Siyaset

'Hükümet sistemiyle ilgili netliğe ihtiyaç var'

TBMM Anayasa Komisyonu Başkanı Şentop, yeni anayasa ve başkanlık sistemine ilişkin, "Biz başkanlık sistemini talep ediyoruz. Hükümet sistemiyle ilgili netliğe ihtiyaç var. Sayın Bahçeli'nin de dile getirdiği konu öncelikli olarak bu.'' dedi. - Anadolu Ajansı

'Hükümet sistemiyle ilgili netliğe ihtiyaç var'
15-11-2016 17:08

BALIKESİR - Hüseyin Yeşilkavak

TBMM Anayasa Komisyonu Başkanı Mustafa Şentop, AA muhabirine yaptığı açıklamada, Başbakan Binali Yıldırım'ın yeni anayasa çalışmaları kapsamında MHP Genel Başkanı Devlet Bahçeli ile görüştüğünü anımsattı.

MHP Genel Başkanı Devlet Bahçeli'nin anayasa değişikliğinin önünü açacak bir açıklama yaptığını dile getiren Şentop, şöyle konuştu:

''Burada AK Parti'nin oy kullanabilecek milletvekili sayısı 316. Anayasa değişikliğiyle ilgili bir çalışma yapılabilmesi için bunun en az 330 oyla Meclisten geçmesi gerekir. Bu bakımdan bizim AK Parti olarak tek başımıza böyle bir öneriyi verip Mecliste geçirmemiz mümkün değil. Başka partilerden milletvekillerinin desteğine ihtiyacımız var. Bu açıdan Bahçeli'nin açıklaması da önemli. Eğer bu konuda birlikte hareket etme, mutabık kalma durumu imkanı netleşirse o zaman bunun Meclise teklif olarak verilmesi mümkün olacak. Herhalde önümüzdeki günlerde, 1-2 hafta içinde net olarak bu konu ortaya çıkacaktır diye düşünüyorum.''

Şentop, hükümet olarak bu konudaki taleplerinin çok net olduğunu belirterek, ''Biz başkanlık sistemini talep ediyoruz. Hükümet sistemiyle ilgili netliğe ihtiyaç var. Sayın Bahçeli'nin de dile getirdiği konu öncelikli olarak bu." dedi.

"Kendi tezine güvensizlik"

Mustafa Şentop, yeni anayasa konusunda CHP'nin her konuda olduğu gibi sadece bir karşı çıkma, engelleme pozisyonu içinde olduğunu söyledi.

Şentop, başka partilerin de parlamenter sistemi düşündüğünü anımsatarak, "Biz başkanlık öneriyoruz.

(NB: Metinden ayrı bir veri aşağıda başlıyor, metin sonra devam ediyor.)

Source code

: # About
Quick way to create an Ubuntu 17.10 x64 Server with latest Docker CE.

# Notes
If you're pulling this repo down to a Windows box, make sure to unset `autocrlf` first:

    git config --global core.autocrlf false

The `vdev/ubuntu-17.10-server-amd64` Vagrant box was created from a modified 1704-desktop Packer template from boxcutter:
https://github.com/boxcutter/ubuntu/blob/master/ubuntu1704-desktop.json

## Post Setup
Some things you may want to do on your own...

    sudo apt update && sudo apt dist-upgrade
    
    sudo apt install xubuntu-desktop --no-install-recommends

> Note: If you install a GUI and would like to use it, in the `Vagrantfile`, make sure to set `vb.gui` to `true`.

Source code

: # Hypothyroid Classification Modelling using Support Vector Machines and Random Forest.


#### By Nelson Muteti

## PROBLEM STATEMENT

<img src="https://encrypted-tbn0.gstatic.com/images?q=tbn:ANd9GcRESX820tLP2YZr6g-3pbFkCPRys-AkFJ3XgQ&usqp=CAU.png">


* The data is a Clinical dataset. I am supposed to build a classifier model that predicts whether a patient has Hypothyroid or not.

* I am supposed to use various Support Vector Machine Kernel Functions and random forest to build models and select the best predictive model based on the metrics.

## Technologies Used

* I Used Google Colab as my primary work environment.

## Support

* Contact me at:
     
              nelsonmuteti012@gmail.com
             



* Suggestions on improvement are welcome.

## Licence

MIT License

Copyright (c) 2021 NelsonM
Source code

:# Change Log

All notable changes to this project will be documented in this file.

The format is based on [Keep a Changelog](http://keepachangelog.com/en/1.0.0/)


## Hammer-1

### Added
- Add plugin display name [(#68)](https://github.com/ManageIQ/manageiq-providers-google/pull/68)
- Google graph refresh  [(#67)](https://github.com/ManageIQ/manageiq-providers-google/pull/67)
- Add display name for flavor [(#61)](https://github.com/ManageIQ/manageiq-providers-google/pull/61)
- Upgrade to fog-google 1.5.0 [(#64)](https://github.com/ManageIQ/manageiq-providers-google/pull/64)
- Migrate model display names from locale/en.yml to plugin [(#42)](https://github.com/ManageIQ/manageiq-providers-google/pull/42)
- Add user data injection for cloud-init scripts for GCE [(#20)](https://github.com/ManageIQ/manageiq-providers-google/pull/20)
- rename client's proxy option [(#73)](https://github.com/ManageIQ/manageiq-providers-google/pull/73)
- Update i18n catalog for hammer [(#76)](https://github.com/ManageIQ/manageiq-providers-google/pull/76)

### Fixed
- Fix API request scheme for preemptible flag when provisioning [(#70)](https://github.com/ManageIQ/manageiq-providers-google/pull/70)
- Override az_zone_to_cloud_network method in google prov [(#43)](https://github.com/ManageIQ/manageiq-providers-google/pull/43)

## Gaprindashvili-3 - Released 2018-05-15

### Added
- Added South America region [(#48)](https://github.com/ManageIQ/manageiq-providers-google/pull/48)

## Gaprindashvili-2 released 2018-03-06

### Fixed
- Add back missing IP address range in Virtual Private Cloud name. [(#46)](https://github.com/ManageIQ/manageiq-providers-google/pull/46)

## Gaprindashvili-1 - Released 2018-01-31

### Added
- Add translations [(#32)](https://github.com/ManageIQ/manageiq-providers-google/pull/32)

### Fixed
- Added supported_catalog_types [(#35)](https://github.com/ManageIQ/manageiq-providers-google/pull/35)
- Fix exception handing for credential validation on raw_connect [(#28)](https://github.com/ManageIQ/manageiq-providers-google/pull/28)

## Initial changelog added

Biz o zaman diyoruz ki 'buyurun siz de teklifinizi sunun, biz de sunalım.' Yeni de değil bu, 4 senedir söylüyoruz bunları. Hep beraber halka götürelim. Biz kendi aramızda anlaşıp karar veremiyoruz madem, nihai kararı vekil olarak bizi Meclise gönderen asil olan milletimiz versin. Parlamenter sistem mi başkanlık sistemi mi millete soralım. Bence bu konudaki karşı çıkışı, sadece karşı çıkıştan ibaret, siyasetini kendine ve kendi tezine güvensizlik olarak addediyorum.'' diye konuştu.

"Bir tutarlılık istiyoruz"

Mustafa Şentop, mayıs ayı sonlarına doğru milletvekili dokunulmazlıklarını kaldırdıklarını, burada sadece HDP'li vekillerin dokunulmazlıklarının kalkmadığını, bütün dokunulmazlık dosyalarıyla ilgili kararın Mecliste bir anayasa değişikliğiyle yapıldığını anımsattı.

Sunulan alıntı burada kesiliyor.